Let $\struct {D, +, \times}$ be a GCD domain.

Let $U \subseteq D$ be the group of units of $D$.

Let $a, b \in D$ such that $a \ne 0_D$ and $b \ne 0_D$

Let $d = \gcd \set {a, b}$ be the greatest common divisor of $a$ and $b$.

Then $a$ and $b$ are **coprime** if and only if $d \in U$.

That is, two elements of a GCD domain are **coprime** if and only if their greatest common divisor is a unit of $D$.

### Euclidean Domain

Let $\struct {D, +, \times}$ be a Euclidean domain.

Let $U \subseteq D$ be the group of units of $D$.

Let $a, b \in D$ such that $a \ne 0_D$ and $b \ne 0_D$

Let $d = \gcd \set {a, b}$ be the greatest common divisor of $a$ and $b$.

Then $a$ and $b$ are **coprime** if and only if $d \in U$.

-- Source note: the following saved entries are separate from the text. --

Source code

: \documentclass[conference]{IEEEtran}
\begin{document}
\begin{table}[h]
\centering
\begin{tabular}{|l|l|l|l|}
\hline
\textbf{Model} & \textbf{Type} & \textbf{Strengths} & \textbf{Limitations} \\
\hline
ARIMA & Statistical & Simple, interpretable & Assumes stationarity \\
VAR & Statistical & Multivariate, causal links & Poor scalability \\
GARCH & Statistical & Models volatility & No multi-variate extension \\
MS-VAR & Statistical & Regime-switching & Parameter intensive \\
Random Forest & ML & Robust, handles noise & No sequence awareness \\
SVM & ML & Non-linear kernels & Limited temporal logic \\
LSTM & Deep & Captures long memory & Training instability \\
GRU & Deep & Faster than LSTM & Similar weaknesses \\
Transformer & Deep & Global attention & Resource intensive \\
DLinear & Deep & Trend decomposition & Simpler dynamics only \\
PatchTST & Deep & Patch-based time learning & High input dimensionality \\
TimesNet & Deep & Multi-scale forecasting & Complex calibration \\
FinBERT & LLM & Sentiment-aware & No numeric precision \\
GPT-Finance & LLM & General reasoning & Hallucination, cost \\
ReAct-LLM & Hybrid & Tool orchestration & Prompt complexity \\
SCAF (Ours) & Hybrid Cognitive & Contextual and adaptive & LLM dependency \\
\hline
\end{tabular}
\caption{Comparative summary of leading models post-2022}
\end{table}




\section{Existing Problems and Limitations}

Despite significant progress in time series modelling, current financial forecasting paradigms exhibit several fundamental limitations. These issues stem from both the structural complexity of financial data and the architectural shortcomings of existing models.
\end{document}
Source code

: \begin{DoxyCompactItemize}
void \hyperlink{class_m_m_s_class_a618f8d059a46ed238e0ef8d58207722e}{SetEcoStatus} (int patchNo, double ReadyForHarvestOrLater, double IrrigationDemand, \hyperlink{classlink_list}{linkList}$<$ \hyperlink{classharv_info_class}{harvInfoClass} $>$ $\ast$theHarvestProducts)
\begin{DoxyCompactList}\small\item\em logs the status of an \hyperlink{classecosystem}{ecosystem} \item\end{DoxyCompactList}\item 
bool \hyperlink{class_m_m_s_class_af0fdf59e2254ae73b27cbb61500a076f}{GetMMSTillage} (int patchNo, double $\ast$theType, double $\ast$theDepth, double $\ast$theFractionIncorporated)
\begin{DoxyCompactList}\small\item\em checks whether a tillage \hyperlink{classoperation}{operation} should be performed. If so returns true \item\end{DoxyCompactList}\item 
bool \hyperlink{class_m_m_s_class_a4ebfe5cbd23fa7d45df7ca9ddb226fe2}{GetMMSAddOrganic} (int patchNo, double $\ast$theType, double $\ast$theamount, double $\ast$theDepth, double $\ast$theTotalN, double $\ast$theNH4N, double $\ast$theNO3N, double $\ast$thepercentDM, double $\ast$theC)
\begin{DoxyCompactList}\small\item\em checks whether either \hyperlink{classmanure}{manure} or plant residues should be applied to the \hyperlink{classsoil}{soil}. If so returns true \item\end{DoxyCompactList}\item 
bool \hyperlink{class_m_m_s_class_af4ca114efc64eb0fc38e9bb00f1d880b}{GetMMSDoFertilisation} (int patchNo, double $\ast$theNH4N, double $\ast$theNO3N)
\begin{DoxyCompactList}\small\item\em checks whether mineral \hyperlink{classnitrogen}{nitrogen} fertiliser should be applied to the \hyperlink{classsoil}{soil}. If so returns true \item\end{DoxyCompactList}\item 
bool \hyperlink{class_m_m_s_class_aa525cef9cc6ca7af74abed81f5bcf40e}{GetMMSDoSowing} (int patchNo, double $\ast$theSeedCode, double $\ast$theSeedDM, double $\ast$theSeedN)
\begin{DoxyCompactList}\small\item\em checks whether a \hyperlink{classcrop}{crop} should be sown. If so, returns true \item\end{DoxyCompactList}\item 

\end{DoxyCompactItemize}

That is, two elements of a Euclidean domain are **coprime** if and only if their greatest common divisor is a unit of $D$.

### Integers

Let $a$ and $b$ be integers such that $b \ne 0$ and $a \ne 0$ (that is, they are both non-zero).

Let $\gcd \set {a, b}$ denote the greatest common divisor of $a$ and $b$.

Then $a$ and $b$ are **coprime** if and only if $\gcd \set {a, b} = 1$.

## Also known as

The statement **$a$ and $b$ are coprime** can also be expressed as:

**$a$ and $b$ are relatively prime****$a$ is prime to $b$**, and at the same time that**$b$ is prime to $a$**.